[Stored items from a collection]
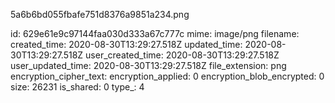 5a6b6bd055fbafe751d8376a9851a234.png

id: 629e61e9c97144faa030d333a67c777c
mime: image/png
filename: 
created_time: 2020-08-30T13:29:27.518Z
updated_time: 2020-08-30T13:29:27.518Z
user_created_time: 2020-08-30T13:29:27.518Z
user_updated_time: 2020-08-30T13:29:27.518Z
file_extension: png
encryption_cipher_text: 
encryption_applied: 0
encryption_blob_encrypted: 0
size: 26231
is_shared: 0
type_: 4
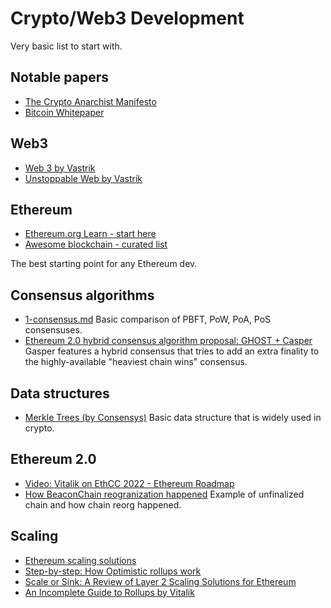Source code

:# Crypto/Web3 Development

Very basic list to start with. 

## Notable papers
* [The Crypto Anarchist Manifesto](https://www.activism.net/cypherpunk/crypto-anarchy.html)
* [Bitcoin Whitepaper](https://bitcoin.org/bitcoin.pdf)

## Web3
* [Web 3 by Vastrik](https://vas3k.ru/blog/web3/)
* [Unstoppable Web by Vastrik](https://vas3k.ru/blog/unstoppable_web/)

## Ethereum
* [Ethereum.org Learn - start here](https://ethereum.org/en/learn/) 
* [Awesome blockchain - curated list](https://github.com/yjjnls/awesome-blockchain)

The best starting point for any Ethereum dev.

## Consensus algorithms
* [1-consensus.md](1-basics/1-consensus.md) Basic comparison of PBFT, PoW, PoA, PoS consensuses. 
* [Ethereum 2.0 hybrid consensus algorithm proposal: GHOST + Casper](https://blog.ethereum.org/2020/02/12/validated-staking-on-eth2-2-two-ghosts-in-a-trench-coat) Gasper features a hybrid consensus that tries to add an extra finality to the highly-available "heaviest chain wins" consensus.


## Data structures
* [Merkle Trees (by Consensys)](https://media.consensys.net/ever-wonder-how-merkle-trees-work-c2f8b7100ed3) Basic data structure that is widely used in crypto.

## Ethereum 2.0
* [Video: Vitalik on EthCC 2022 - Ethereum Roadmap](https://www.youtube.com/watch?v=kGjFTzRTH3Q)
* [How BeaconChain reogranization happened](https://barnabe.substack.com/p/pos-ethereum-reorg) Example of unfinalized chain and how chain reorg happened.


## Scaling
* [Ethereum scaling solutions](https://defipulse.com/blog/a-beginners-guide-to-ethereum-scaling-solutions)
* [Step-by-step: How Optimistic rollups work](https://medium.com/plasma-group/ethereum-smart-contracts-in-l2-optimistic-rollup-2c1cef2ec537)
* [Scale or Sink: A Review of Layer 2 Scaling Solutions for Ethereum](https://parkyeung.medium.com/scale-or-sink-a-review-of-layer-2-scaling-solutions-for-ethereum-e7d015bcc3db)
* [An Incomplete Guide to Rollups by Vitalik](https://vitalik.ca/general/2021/01/05/rollup.html)

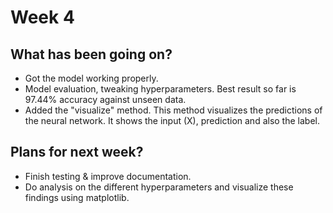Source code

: # Week 4

## What has been going on?
- Got the model working properly.
- Model evaluation, tweaking hyperparameters. Best result so far is 97.44% accuracy against unseen data.
- Added the "visualize" method. This method visualizes the predictions of the neural network. It shows the input (X), prediction and also the label.


## Plans for next week?
- Finish testing & improve documentation.
- Do analysis on the different hyperparameters and visualize these findings using matplotlib.

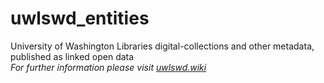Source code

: # uwlswd_entities
University of Washington Libraries digital-collections and other metadata, published as linked open data   
*For further information please visit [uwlswd.wiki](https://github.com/uwlib-cams/uwlswd/wiki)*  

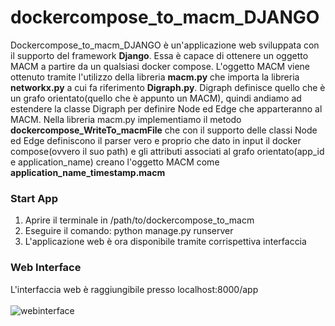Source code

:# dockercompose_to_macm_DJANGO <br>
Dockercompose_to_macm_DJANGO è un'applicazione web sviluppata con il supporto del framework <b>Django</b>. Essa è capace di ottenere un oggetto MACM a partire da un qualsiasi docker compose. L'oggetto MACM viene ottenuto tramite l'utilizzo della libreria <b>macm.py</b> che importa la libreria <b>networkx.py</b> a cui fa riferimento <b>Digraph.py</b>. Digraph definisce quello che è un grafo orientato(quello che è appunto un MACM), quindi andiamo ad estendere la classe Digraph per definire Node ed Edge che apparteranno al MACM. Nella libreria macm.py implementiamo il metodo <b>dockercompose_WriteTo_macmFile</b> che con il supporto delle classi Node ed Edge definiscono il parser vero e proprio che dato in input il docker compose(ovvero il suo path) e gli attributi associati al grafo orientato(app_id e application_name) creano l'oggetto MACM come <b>application_name_timestamp.macm</b>

### Start App
1. Aprire il terminale in /path/to/dockercompose_to_macm
2. Eseguire il comando: python manage.py runserver
3. L'applicazione web è ora disponibile tramite corrispettiva interfaccia

### Web Interface
L'interfaccia web è raggiungibile presso localhost:8000/app <br>
<br>
![webinterface](https://user-images.githubusercontent.com/90553744/143860659-59b0d1b7-130a-42ba-9cab-3ca45583e22b.png)
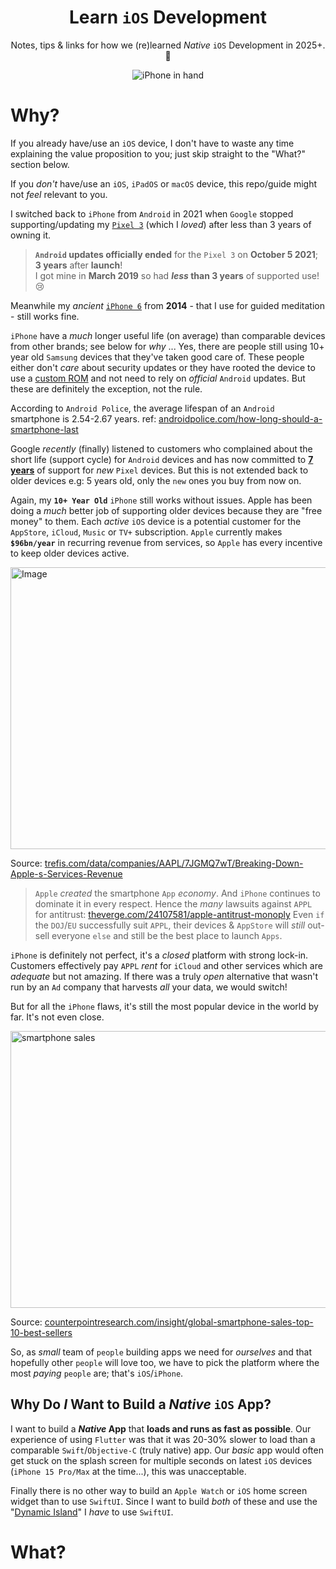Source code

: <div align="center">

# Learn `iOS` Development

Notes, tips &amp; links 
for how we (re)learned 
_Native_ `iOS` Development in 2025+. 📱

<img  alt="iPhone in hand" src="https://github.com/user-attachments/assets/8e31ea18-9f87-4358-9593-a06569e597d7" />
<!-- image credit: https://www.apple.com/v/iphone/home/cc/images/overview/switch/switch__e1m8caetxw6e_xlarge.jpg -->

</div>

# Why?

If you already have/use an `iOS` device,
I don't have to waste any time
explaining the value proposition to you;
just skip straight to the "What?" section below.

If you _don't_ have/use an `iOS`, `iPadOS` or `macOS` device,
this repo/guide might not _feel_ relevant to you.

I switched back to `iPhone` from `Android` in 2021
when `Google` stopped supporting/updating my 
[`Pixel 3`](https://en.wikipedia.org/wiki/Pixel_3)
(which I _loved_) after less than 3 years of owning it.

> **`Android` updates officially ended** for the `Pixel 3` on **October 5 2021**; 
> **3 years** after **launch**! <br />
> I got mine in **March 2019** so had **_less_ than 3 years** of supported use! 😢 

Meanwhile my _ancient_ 
[`iPhone 6`](https://en.wikipedia.org/wiki/IPhone_6) 
from **2014** - 
that I use for guided meditation -
still works fine.

`iPhone` have a _much_ longer useful life (on average)
than comparable devices from other brands; 
see below for _why_ ...
Yes, there are people still using 10+ year old `Samsung` devices
that they've taken good care of.
These people either don't _care_ about security updates
or they have rooted the device to use a 
[custom ROM](https://en.wikipedia.org/wiki/Custom_firmware#Android)
and not need to rely on _official_ `Android` updates.
But these are definitely the exception, not the rule.

According to `Android Police`,
the average lifespan of an `Android` smartphone 
is 2.54-2.67 years.
ref: 
[androidpolice.com/how-long-should-a-smartphone-last](https://www.androidpolice.com/how-long-should-a-smartphone-last/)

Google _recently_ (finally) listened to customers
who complained about the short life (support cycle)
for `Android` devices and has now committed to 
[**7 years**](https://9to5google.com/2024/04/21/google-pixel-7-years-updates-meaning/)
of support for _new_ `Pixel` devices. 
But this is not extended back to older devices 
e.g: 5 years old,
only the `new` ones you buy from now on.

Again, my **`10+ Year Old`** `iPhone` still works without issues.
Apple has been doing a _much_ better job of supporting older devices
because they are "free money" to them.
Each _active_ `iOS` device is a potential customer for
the `AppStore`, `iCloud`, `Music` or `TV+` subscription.
`Apple` currently makes **`$96bn/year`** 
in recurring revenue from services,
so `Apple` has every incentive 
to keep older devices active.

<img width="908" height="451" alt="Image" src="https://github.com/user-attachments/assets/c8b2301e-830f-4e1c-afa8-ee9613b648c9" />

Source: [trefis.com/data/companies/AAPL/7JGMQ7wT/Breaking-Down-Apple-s-Services-Revenue](https://www.trefis.com/data/companies/AAPL/no-login-required/7JGMQ7wT/Breaking-Down-Apple-s-Services-Revenue-)

> `Apple` _created_ the smartphone `App` _economy_.
> And `iPhone` continues to dominate it in every respect.
> Hence the _many_ lawsuits against `APPL` for antitrust:
[theverge.com/24107581/apple-antitrust-monoply](https://www.theverge.com/24107581/doj-v-apple-antitrust-monoply-news-updates)
> Even `if` the `DOJ`/`EU` successfully suit `APPL`,
> their devices & `AppStore` will _still_ out-sell everyone `else`
> and still be the best place to launch `Apps`. 

`iPhone` is definitely not perfect,
it's a _closed_ platform with strong lock-in.
Customers effectively pay `APPL` _rent_
for `iCloud` and other services
which are _adequate_ but not amazing.
If there was a truly _open_ alternative
that wasn't run by an `Ad` company 
that harvests _all_ your data,
we would switch!

But for all the `iPhone` flaws,
it's still the most popular device in the world by far.
It's not even close.

<img width="783" height="443" alt="smartphone sales" src="https://github.com/user-attachments/assets/0932534e-96d2-42d0-85fa-b03096cdc514" />

Source:
[counterpointresearch.com/insight/global-smartphone-sales-top-10-best-sellers](https://www.counterpointresearch.com/insight/global-smartphone-sales-top-10-best-sellers)

So, as _small_ team of `people` building apps we need for _ourselves_
and that hopefully other `people` will love too,
we have to pick the platform where the most _paying_ `people` are; 
that's `iOS`/`iPhone`.


## Why Do _I_ Want to Build a _Native_ `iOS` App?

I want to build a **_Native_ App** that **loads and runs as fast as possible**.
Our experience of using `Flutter` was that it was 20-30% slower to load
than a comparable `Swift`/`Objective-C` (truly native) app.
Our _basic_ app would often get stuck on the splash screen for multiple seconds on latest `iOS` devices (`iPhone 15 Pro/Max` at the time...), this was unacceptable.

Finally there is no other way to build an `Apple Watch` or `iOS` home screen widget
than to use `SwiftUI`. 
Since I want to build _both_ of these and use the 
"[Dynamic Island](https://support.apple.com/en-gb/guide/iphone/iph28f50d10d/ios)"
I _have_ to use `SwiftUI`. 


# What?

AIM OF THE EXERCISE |
All lines above between those holding "in every respect." and "it's a _closed_ platform with strong lock-in.", inclusive, must be set down unchanged, and no other line may be included.

EXERCISE RESULT |
> And `iPhone` continues to dominate it in every respect.
> Hence the _many_ lawsuits against `APPL` for antitrust:
[theverge.com/24107581/apple-antitrust-monoply](https://www.theverge.com/24107581/doj-v-apple-antitrust-monoply-news-updates)
> Even `if` the `DOJ`/`EU` successfully suit `APPL`,
> their devices & `AppStore` will _still_ out-sell everyone `else`
> and still be the best place to launch `Apps`. 

`iPhone` is definitely not perfect,
it's a _closed_ platform with strong lock-in.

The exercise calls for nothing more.